• WHAT IS REQUIRED: The full listing, returned exactly and free of pictures, is the expected answer.

• • • • •

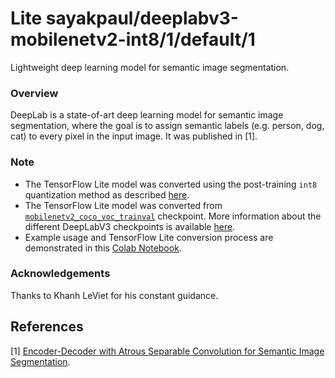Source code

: # Lite sayakpaul/deeplabv3-mobilenetv2-int8/1/default/1
Lightweight deep learning model for semantic image segmentation.

<!-- parent-model: sayakpaul/deeplabv3-mobilenetv2-int8/1 -->
<!-- asset-path: https://github.com/sayakpaul/Adventures-in-TensorFlow-Lite/releases/download/v0.3.0/int8_mobilenetv2_coco_voctrainval_tflite.tar.gz -->

### Overview
DeepLab is a state-of-art deep learning model for semantic image segmentation, where the goal is to assign semantic labels (e.g. person, dog, cat) to every pixel in the input image. It was published in [1].

### Note
- The TensorFlow Lite model was converted using the post-training `int8` quantization method as described [here](https://www.tensorflow.org/lite/performance/post_training_quantization#full_integer_quantization). 
- The TensorFlow Lite model was converted from [`mobilenetv2_coco_voc_trainval`](http://download.tensorflow.org/models/deeplabv3_mnv2_pascal_trainval_2018_01_29.tar.gz) checkpoint. More information about the different DeepLabV3 checkpoints is available [here](https://github.com/tensorflow/models/blob/master/research/deeplab/g3doc/model_zoo.md). 
- Example usage and TensorFlow Lite conversion process are demonstrated in this [Colab Notebook](https://colab.research.google.com/github/sayakpaul/Adventures-in-TensorFlow-Lite/blob/master/DeepLabV3/DeepLab_TFLite_COCO.ipynb). 

### Acknowledgements
Thanks to Khanh LeViet for his constant guidance. 

References
--------------
[1] [Encoder-Decoder with Atrous Separable Convolution for Semantic Image Segmentation](https://arxiv.org/abs/1802.02611).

• • • • •

• YOUR RESPONSE:
Source code

: # Lite sayakpaul/deeplabv3-mobilenetv2-int8/1/default/1
Lightweight deep learning model for semantic image segmentation.

<!-- parent-model: sayakpaul/deeplabv3-mobilenetv2-int8/1 -->
<!-- asset-path: https://github.com/sayakpaul/Adventures-in-TensorFlow-Lite/releases/download/v0.3.0/int8_mobilenetv2_coco_voctrainval_tflite.tar.gz -->

### Overview
DeepLab is a state-of-art deep learning model for semantic image segmentation, where the goal is to assign semantic labels (e.g. person, dog, cat) to every pixel in the input image. It was published in [1].

### Note
- The TensorFlow Lite model was converted using the post-training `int8` quantization method as described [here](https://www.tensorflow.org/lite/performance/post_training_quantization#full_integer_quantization). 
- The TensorFlow Lite model was converted from [`mobilenetv2_coco_voc_trainval`](http://download.tensorflow.org/models/deeplabv3_mnv2_pascal_trainval_2018_01_29.tar.gz) checkpoint. More information about the different DeepLabV3 checkpoints is available [here](https://github.com/tensorflow/models/blob/master/research/deeplab/g3doc/model_zoo.md). 
- Example usage and TensorFlow Lite conversion process are demonstrated in this [Colab Notebook](https://colab.research.google.com/github/sayakpaul/Adventures-in-TensorFlow-Lite/blob/master/DeepLabV3/DeepLab_TFLite_COCO.ipynb). 

### Acknowledgements
Thanks to Khanh LeViet for his constant guidance. 

References
--------------
[1] [Encoder-Decoder with Atrous Separable Convolution for Semantic Image Segmentation](https://arxiv.org/abs/1802.02611).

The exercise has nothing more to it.